Poland continues to live to the rhythm of the upheavals of history. It could become one of the rare countries where abortion would be reauthorized: the Polish Diet, the lower house of the Warsaw Parliament, will examine, starting this Thursday afternoon, a bill aimed at liberalizing abortion, that is to say in fact to repeal the legal provisions which severely restricted the right to abortion during the years when the conservatives were in power. Highly anticipated, the debate remains highly divisive despite the return of pro-European progressives to power, in a country where the Catholic Church remains very influential.

Poland was one of the first countries in the world where abortion was legalized and then normalized: since 1956, the communist regime had authorized doctors to perform abortions “because of the difficult living conditions of the pregnant woman”, a rule with broad contours which had led to a massive liberalization of practice in practice. In the 1980s, more than 100,000 abortions were performed each year. Eldorado of abortion, Poland even welcomed in the 1960s and 1970s many pregnant women who came from elsewhere in Europe to have an abortion.

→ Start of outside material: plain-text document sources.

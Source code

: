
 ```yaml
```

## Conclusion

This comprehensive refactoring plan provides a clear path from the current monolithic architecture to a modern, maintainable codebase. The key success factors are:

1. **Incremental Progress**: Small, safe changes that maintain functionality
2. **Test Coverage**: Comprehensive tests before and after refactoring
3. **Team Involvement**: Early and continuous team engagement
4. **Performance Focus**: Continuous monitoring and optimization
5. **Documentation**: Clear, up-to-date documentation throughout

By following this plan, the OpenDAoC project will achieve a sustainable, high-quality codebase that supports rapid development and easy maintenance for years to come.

Then the first restrictions on the right to abortion were passed in 1993 with the fall of the Soviet regime, provisions that Lech Walesa refused to censor when coming to power, despite insistent demands from the left. Finally, during the years it was in power, the Law and Justice party (PiS) attempted on numerous occasions to further reduce the number of situations in which abortion remains possible – without success, or at least without direct success. . No legal text has in fact been passed, out of the five attempts made in Parliament between 2011 and 2018. But it is ultimately the Constitutional Court which decides, in 2020, to prohibit by a judgment abortion in the event of malformation of the fetus, leading to a virtual ban. Which Constitutional Tribunal had been largely placed under the supervision of the government, at the end of a judicial reform which earned Poland strong reprimands from its European neighbors.

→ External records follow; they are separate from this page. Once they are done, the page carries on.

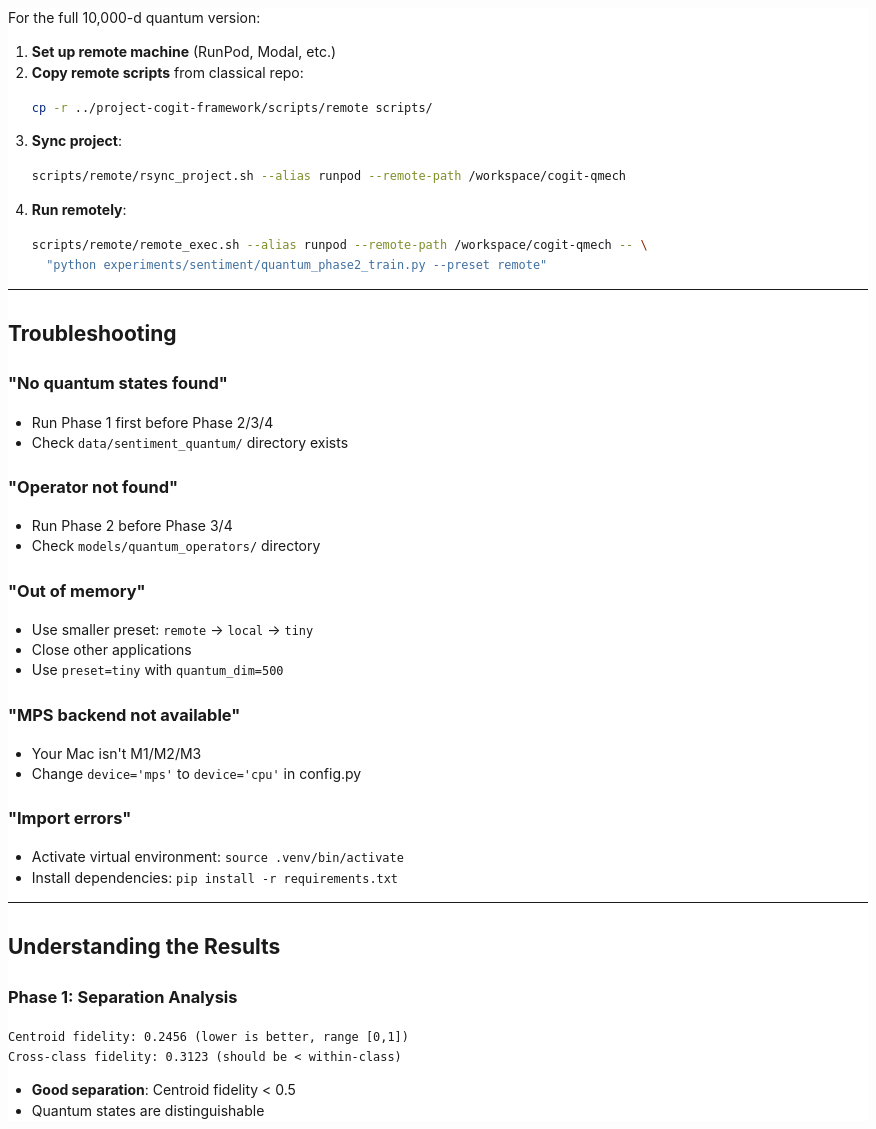 For the full 10,000-d quantum version:

1. **Set up remote machine** (RunPod, Modal, etc.)
2. **Copy remote scripts** from classical repo:
   ```bash
   cp -r ../project-cogit-framework/scripts/remote scripts/
   ```
3. **Sync project**:
   ```bash
   scripts/remote/rsync_project.sh --alias runpod --remote-path /workspace/cogit-qmech
   ```
4. **Run remotely**:
   ```bash
   scripts/remote/remote_exec.sh --alias runpod --remote-path /workspace/cogit-qmech -- \
     "python experiments/sentiment/quantum_phase2_train.py --preset remote"
   ```

---

## Troubleshooting

### "No quantum states found"
- Run Phase 1 first before Phase 2/3/4
- Check `data/sentiment_quantum/` directory exists

### "Operator not found"
- Run Phase 2 before Phase 3/4
- Check `models/quantum_operators/` directory

### "Out of memory"
- Use smaller preset: `remote` → `local` → `tiny`
- Close other applications
- Use `preset=tiny` with `quantum_dim=500`

### "MPS backend not available"
- Your Mac isn't M1/M2/M3
- Change `device='mps'` to `device='cpu'` in config.py

### "Import errors"
- Activate virtual environment: `source .venv/bin/activate`
- Install dependencies: `pip install -r requirements.txt`

---

## Understanding the Results

### Phase 1: Separation Analysis
```
Centroid fidelity: 0.2456 (lower is better, range [0,1])
Cross-class fidelity: 0.3123 (should be < within-class)
```
- **Good separation**: Centroid fidelity < 0.5
- Quantum states are distinguishable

Since this ruling came into force in 2021, abortion in Poland is only possible in cases of rape or incest, and when the mother’s life is threatened.

But since the October elections, the government of Donald Tusk has begun a vast takeover of political institutions, and even more broadly, of all the organs of power, going so far as to liquidate the public media in order to facilitate restructuring, then superbly ignore the decisions of the Constitutional Court following this media coup. While Polish society is very divided regarding a return to the liberalization of abortion, the parliamentary offensive on this subject is a new stage in the duel in which the political forces of the old and new Polish authorities are engaged. Restoring the right to abortion was an important campaign promise of the pro-European Union alliance, during the campaign led by Donald Tusk.

Despite these electoral promises, the draft texts to this effect remained blocked in Parliament, provoking the anger and frustration of feminist associations which defend the right to abortion. The six-hour debate scheduled for this Thursday afternoon is all the more anticipated: “These are politicians who took away our reproductive rights, so it is time for them to give them back to us,” declared for example Krystyna Kacpura , director of the NGO Federation for Women and Family Planning. The Civic Coalition of centrist Prime Minister Donald Tusk intends through this bill to legalize abortion up to the twelfth week of pregnancy.

However, uncertainty reigns as to the outcome of this first debate, which will conclude with a first vote scheduled for Friday. Donald Tusk openly displays his “confidence” in front of journalists, but the result of the vote is however far from predictable.

This is because the subject does not only divide the country along the fault line which separates the pro and anti-Europeans – the supporters of Donald Tusk and those of PiS. Even within Donald Tusk’s coalition, the deputies of the Conservative Peasant Party (PSL) have expressed their reservations, and some of them have already announced that they will not support the proposed legislative developments, like MP Marek Sawicki who spoke on this subject on Polish radio without specifying how many of his colleagues could also vote against.

According to the latest poll carried out by the Opinia24 agency, 50% of Poles are in favor of liberalizing abortion laws, while 41% say they do not want the current rules to change. If parliament votes for the reforms, they will still have to be promulgated by Polish President Andrzej Duda, an ally of PiS and a fervent Catholic.

Last month, Andrzej Duda once again vetoed legislation on emergency contraception, so far accessible only by prescription, for girls and women from the age of fifteen, citing his will to “respect the constitutional rights and standards for protecting the health of children”. The government has since announced that it would circumvent this veto by authorizing pharmacists to prescribe the morning-after pill themselves.